Q. Just talk a little bit about Spencer. You've seen him up close and personal the last two days. What impresses you about what you've seen??
STEVE MARINO: His putting is just unbelievable. Yesterday, that round of golf was, I don't know if you guys, if they ever do like a top-10 rounds of the year or whatever, but that one should be in the Top 10 for sure. He made almost everything he looked at and just played awesome.
And then today, on the front nine, he made a bunch of long putts for birdies and saved some putts -- or made some putts for par. He missed a couple on the back, but I mean, overall, his putting was very, very impressive. I've never really seen anyone putt like that for two days.
Q. Kind of along those lines, when you were watching him shoot 66 while everyone else was struggling to even approach 70, what was going through your mind about that round??

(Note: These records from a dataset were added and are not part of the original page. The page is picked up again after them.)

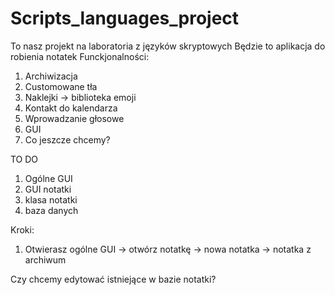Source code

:# Scripts_languages_project
To nasz projekt na laboratoria z języków skryptowych
Będzie to aplikacja do robienia notatek
Funckjonalności:
1. Archiwizacja
2. Customowane tła
3. Naklejki -> biblioteka emoji
4. Kontakt do kalendarza
5. Wprowadzanie głosowe
6. GUI
7. Co jeszcze chcemy?

TO DO
1. Ogólne GUI
2. GUI notatki
3. klasa notatki
4. baza danych 

Kroki:
1. Otwierasz ogólne GUI
-> otwórz notatkę
-> nowa notatka
-> notatka z archiwum

Czy chcemy edytować istniejące w bazie notatki?
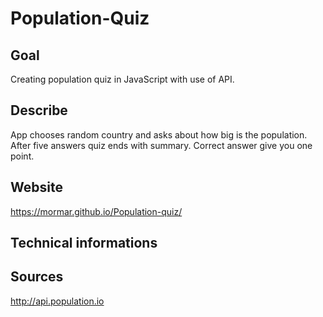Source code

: # Population-Quiz

## Goal
Creating population quiz in JavaScript with use of API.

## Describe 
App chooses random country and asks about how big is the population. After five answers quiz ends with summary. Correct answer give you one point.

## Website
https://mormar.github.io/Population-quiz/

## Technical informations

## Sources
http://api.population.io
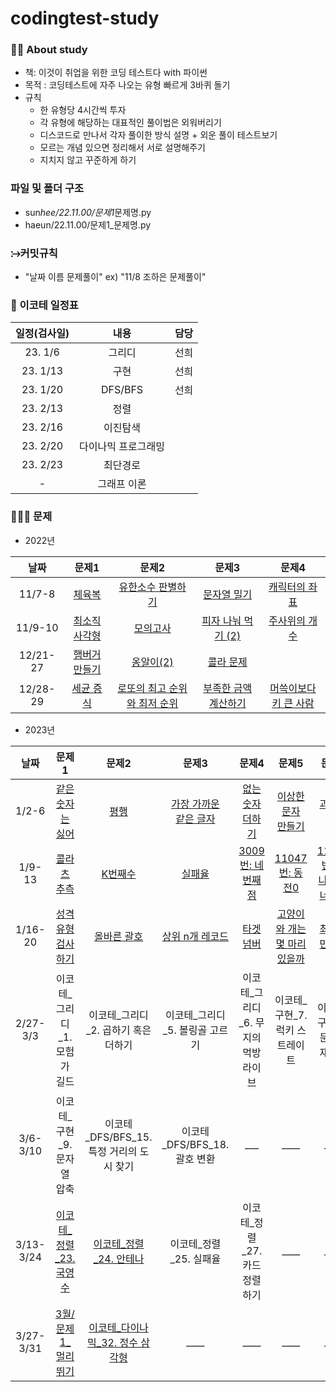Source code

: # codingtest-study

### 🙋‍♀️ About study

- 책: 이것이 취업을 위한 코딩 테스트다 with 파이썬
- 목적 : 코딩테스트에 자주 나오는 유형 빠르게 3바퀴 돌기
- 규칙
  - 한 유형당 4시간씩 투자
  - 각 유형에 해당하는 대표적인 풀이법은 외워버리기
  - 디스코드로 만나서 각자 풀이한 방식 설명 + 외운 풀이 테스트보기
  - 모르는 개념 있으면 정리해서 서로 설명해주기
  - 지치지 않고 꾸준하게 하기

### 파일 및 폴더 구조

- sun*hee/22.11.00/문제1*문제명.py
- haeun/22.11.00/문제1\_문제명.py

### ⧴커밋규칙

- "날짜 이름 문제풀이" ex) "11/8 조하은 문제풀이"

### 📆 이코테 일정표

| 일정(검사일) |        내용         | 담당 |
| :----------: | :-----------------: | :--: |
|   23. 1/6    |       그리디        | 선희 |
|   23. 1/13   |        구현         | 선희 |
|   23. 1/20   |       DFS/BFS       | 선희 |
|   23. 2/13   |        정렬         |      |
|   23. 2/16   |      이진탐색       |      |
|   23. 2/20   | 다이나믹 프로그래밍 |      |
|   23. 2/23   |      최단경로       |      |
|      -       |     그래프 이론     |      |

### 👩🏻‍💻 문제

- 2022년

|   날짜   |                                                  문제1                                                  |                                                                문제2                                                                 |                                                        문제3                                                         |                                                          문제4                                                          |
| :------: | :-----------------------------------------------------------------------------------------------------: | :----------------------------------------------------------------------------------------------------------------------------------: | :------------------------------------------------------------------------------------------------------------------: | :---------------------------------------------------------------------------------------------------------------------: |
|  11/7-8  |        [체육복](https://school.programmers.co.kr/learn/courses/30/lessons/42862, "체육복 link")         |           [유한소수 판별하기](https://school.programmers.co.kr/learn/courses/30/lessons/120878, "유한소수 판별하기 link")            |         [문자열 밀기](https://school.programmers.co.kr/learn/courses/30/lessons/120921, "문자열 밀기 link")          |         [캐릭터의 좌표](https://school.programmers.co.kr/learn/courses/30/lessons/120861, "캐릭터의 좌표 link")         |
| 11/9-10  |  [최소직사각형](https://school.programmers.co.kr/learn/courses/30/lessons/86491, "최소직사각형 link")   |                     [모의고사](https://school.programmers.co.kr/learn/courses/30/lessons/42840, "모의고사 link")                     |   [피자 나눠 먹기 (2)](https://school.programmers.co.kr/learn/courses/30/lessons/120815, "피자 나눠 먹기(2) link")   |         [주사위의 개수](https://school.programmers.co.kr/learn/courses/30/lessons/120845, "주사위의 개수 link")         |
| 12/21-27 | [햄버거 만들기](https://school.programmers.co.kr/learn/courses/30/lessons/133502, "햄버거 만들기 link") |                   [옹알이(2)](https://school.programmers.co.kr/learn/courses/30/lessons/133499, "옹알이(2) link")                    |            [콜라 문제](https://school.programmers.co.kr/learn/courses/30/lessons/132267, "콜라문제 link")            |                                                                                                                         |
| 12/28-29 |     [세균 증식](https://school.programmers.co.kr/learn/courses/30/lessons/120910, "세균 증식 link")     | [로또의 최고 순위와 최저 순위](https://school.programmers.co.kr/learn/courses/30/lessons/77484, "로또의 최고 순위와 최저 순위 link") | [부족한 금액 계산하기](https://school.programmers.co.kr/learn/courses/30/lessons/82612, "부족한 금액 계산하기 link") | [머쓱이보다 키 큰 사람](https://school.programmers.co.kr/learn/courses/30/lessons/120585, "머쓱이보다 키 큰 사람 link") |

- 2023년

|   날짜    |                                                                문제1                                                                 |                                                       문제2                                                       |                                                           문제3                                                            |                                                    문제4                                                     |                                                                문제5                                                                 |                                                 문제6                                                  |
| :-------: | :----------------------------------------------------------------------------------------------------------------------------------: | :---------------------------------------------------------------------------------------------------------------: | :------------------------------------------------------------------------------------------------------------------------: | :----------------------------------------------------------------------------------------------------------: | :----------------------------------------------------------------------------------------------------------------------------------: | :----------------------------------------------------------------------------------------------------: |
|   1/2-6   |             [같은 숫자는 싫어](https://school.programmers.co.kr/learn/courses/30/lessons/12906, "같은 숫자는 싫어 link")             |               [평행](https://school.programmers.co.kr/learn/courses/30/lessons/120875, "평행 link")               | [가장 가까운<br>같은 글자](https://school.programmers.co.kr/learn/courses/30/lessons/142086, "가장 가까운 같은 글자 link") | [없는 숫자 더하기](https://school.programmers.co.kr/learn/courses/30/lessons/86051, "없는 숫자 더하기 link") |         [이상한 문자<br>만들기](https://school.programmers.co.kr/learn/courses/30/lessons/12930, "이상한 문자 만들기 link")          |     [과일장수](https://school.programmers.co.kr/learn/courses/30/lessons/135808, "과일장수 link")      |
|  1/9-13   |                  [콜라츠 추측](https://school.programmers.co.kr/learn/courses/30/lessons/12943, "콜라츠 추측 link")                  |            [K번째수](https://school.programmers.co.kr/learn/courses/30/lessons/42748, "K번째수 link")             |                  [실패율](https://school.programmers.co.kr/learn/courses/30/lessons/42889, "실패율 link")                  |            [3009번: 네 번째 점](https://www.acmicpc.net/problem/3009, "3009번: 네 번째 점 link")             |                            [11047번: 동전0](https://www.acmicpc.net/problem/11047, "11047번: 동전0 link")                            |   [11497번: 통나무 건너뛰기](https://www.acmicpc.net/problem/11497, "11497번: 통나무 건너뛰기 link")   |
|  1/16-20  |          [성격 유형 검사하기](https://school.programmers.co.kr/learn/courses/30/lessons/118666, "성격 유형 검사하기 link")           |        [올바른 괄호](https://school.programmers.co.kr/learn/courses/30/lessons/12909, "올바른 괄호 link")         |         [상위 n개 레코드](https://school.programmers.co.kr/learn/courses/30/lessons/59405, "상위 n개 레코드 link")         |        [타겟 넘버](https://school.programmers.co.kr/learn/courses/30/lessons/43165, "타겟 넘버 link")        | [고양이와 개는 몇 마리 있을까](https://school.programmers.co.kr/learn/courses/30/lessons/59040, "고양이와 개는 몇 마리 있을까 link") | [최솟값 만들기](https://school.programmers.co.kr/learn/courses/30/lessons/12941, "최솟값 만들기 link") |
| 2/27-3/3  |                                                    이코테\_그리디\_1. 모험가 길드                                                    |                                       이코테\_그리디\_2. 곱하기 혹은 더하기                                       |                                              이코테\_그리디\_5. 볼링골 고르기                                              |                                    이코테\_그리디\_6. 무지의 먹방 라이브                                     |                                                   이코테\_구현\_7. 럭키 스트레이트                                                   |                                     이코테\_구현\_8. 문자열 재정열                                     |
| 3/6-3/10  |                                                     이코테\_구현\_9. 문자열 압축                                                     |                                     이코테\_DFS/BFS_15. 특정 거리의 도시 찾기                                     |                                               이코테\_DFS/BFS_18. 괄호 변환                                                |                                                    \_\_\_                                                    |                                                               \_\_\_\_                                                               |                                                \_\_\_\_                                                |
| 3/13-3/24 |                   [이코테\_정렬\_23. 국영수](https://www.acmicpc.net/problem/10825, "이코테_정렬_23. 국영수 link")                   |         [이코테\_정렬\_24. 안테나](https://www.acmicpc.net/problem/18310, "이코테_정렬_24. 안테나 link")          |                                                  이코테\_정렬\_25. 실패율                                                  |                                       이코테\_정렬\_27. 카드 정렬하기                                        |                                                               \_\_\_\_                                                               |                                                \_\_\_\_                                                |
| 3/27-3/31 | [3월/문제1\_멀리 뛰기](https://school.programmers.co.kr/learn/courses/30/lessons/12914?language=python3, "3월/문제1_멀리 뛰기 link") | [이코테\_다이나믹\_32. 정수 삼각형](https://www.acmicpc.net/problem/1932, "이코테_다이나믹_32. 정수 삼각형 link") |                                                          \_\_\_\_                                                          |                                                   \_\_\_\_                                                   |                                                               \_\_\_\_                                                               |                                                \_\_\_\_                                                |
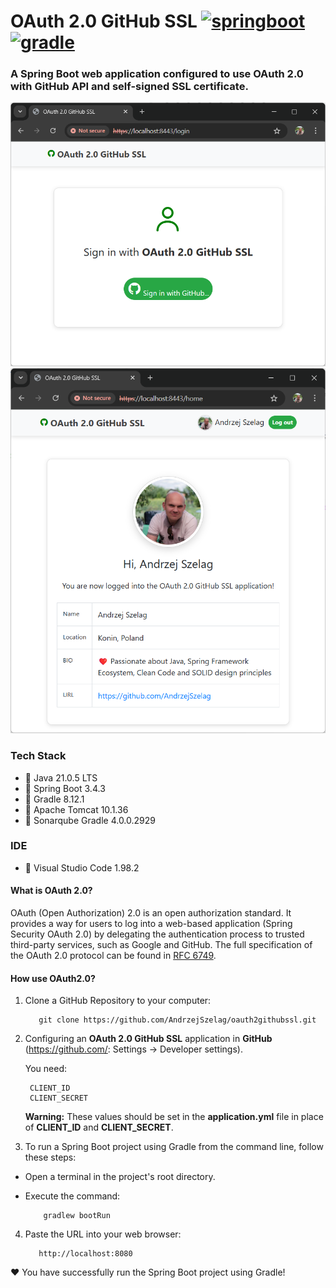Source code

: # OAuth 2.0 GitHub SSL [<img alt="springboot" src="https://img.shields.io/badge/Spring Boot-3.4.3-COLOR.svg?logo=LOGO">](<https://spring.io/projects/spring-boot>) [<img alt="gradle" src="https://img.shields.io/badge/Gradle-8.12.1-COLOR.svg?logo=LOGO">](https://gradle.org/)

### A Spring Boot web application configured to use OAuth 2.0 with GitHub API and self-signed SSL certificate.

![OAuth2GitHub1.java](OAuth2GitHub1.png "OAuth2Github - Login")
![OAuth2GitHub2.java](OAuth2GitHub2.png "OAuth2GitHub - Home")

### Tech Stack
* 🔶 Java 21.0.5 LTS
* 🔶 Spring Boot 3.4.3
* 🔶 Gradle 8.12.1
* 🔶 Apache Tomcat 10.1.36
* 🔶 Sonarqube Gradle 4.0.0.2929

### IDE
* 🔶 Visual Studio Code 1.98.2


#### What is OAuth 2.0?

OAuth (Open Authorization) 2.0 is an open authorization standard. It provides a way for users to log into a web-based
application (Spring Security OAuth 2.0) by delegating the authentication process to trusted third-party services, such
as Google and GitHub. The full specification of the OAuth 2.0 protocol can be found
in [RFC 6749](https://datatracker.ietf.org/doc/html/rfc6749).

#### How use OAuth2.0?

1. Clone a GitHub Repository to your computer:

          git clone https://github.com/AndrzejSzelag/oauth2githubssl.git

2. Configuring an **OAuth 2.0 GitHub SSL** application in **GitHub** (https://github.com/: Settings -> Developer settings).

   You need:

        CLIENT_ID
        CLIENT_SECRET

      **Warning:**
      These values should be set in the **application.yml** file in place of **CLIENT_ID** and **CLIENT_SECRET**.

4. To run a Spring Boot project using Gradle from the command line, follow these steps:
* Open a terminal in the project's root directory.
* Execute the command:

          gradlew bootRun
          
4. Paste the URL into your web browser:

          http://localhost:8080

❤️ You have successfully run the Spring Boot project using Gradle!
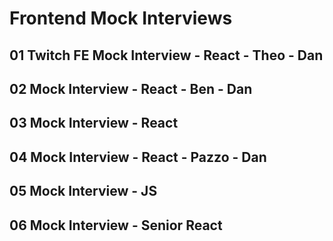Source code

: # Frontend Mock Interviews

## 01 Twitch FE Mock Interview - React - Theo - Dan

## 02 Mock Interview - React - Ben - Dan

## 03 Mock Interview - React

## 04 Mock Interview - React - Pazzo - Dan

## 05 Mock Interview - JS

## 06 Mock Interview - Senior React
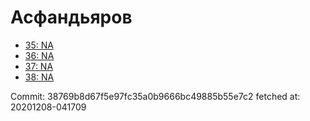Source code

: # Асфандьяров
- [35: NA](35.md)
- [36: NA](36.md)
- [37: NA](37.md)
- [38: NA](38.md)

Commit: 38769b8d67f5e97fc35a0b9666bc49885b55e7c2
 fetched at: 20201208-041709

STEVE MARINO: Well, I was in awe, kind of, but at the same time, I was just trying to keep it together and just make pars, and he's out there just making birdies and I'm just thinking, my God, like what is this guy doing out here.
But it was awesome to watch. I mean, like you said, it was a grind. People were trying to -- I mean a bunch of people shot in the 80s yesterday, and a lot, a lot of scores over par, and he made it look easy.
And I was just happy to survive the day shooting under par.
Q. And also, you kind of touched on the Pebble part of it, but you have been in the mix a fair amount, and patience being such a big part of this game; how is your patience for trying to get that win right now??
STEVE MARINO: It's pretty good. Obviously I've dealt with a couple of disappointments. I've been right in there probably four or five tournaments and haven't been able to pull it off. But you know, every single one of those experiences, I felt like I've played pretty well. It's just something was missing to kind of get me over the top; a good break here or a putt to drop in there, and that's how it is out here.
I heard Spencer talking earlier: These guys, everybody is so good out here, that every shot is so precious, that to win a golf tournament, you can't really afford to throw away any shots. You know, unfortunately the times that I've been in contention, I've just maybe thrown away one or two here and there, and you just can't afford to do that.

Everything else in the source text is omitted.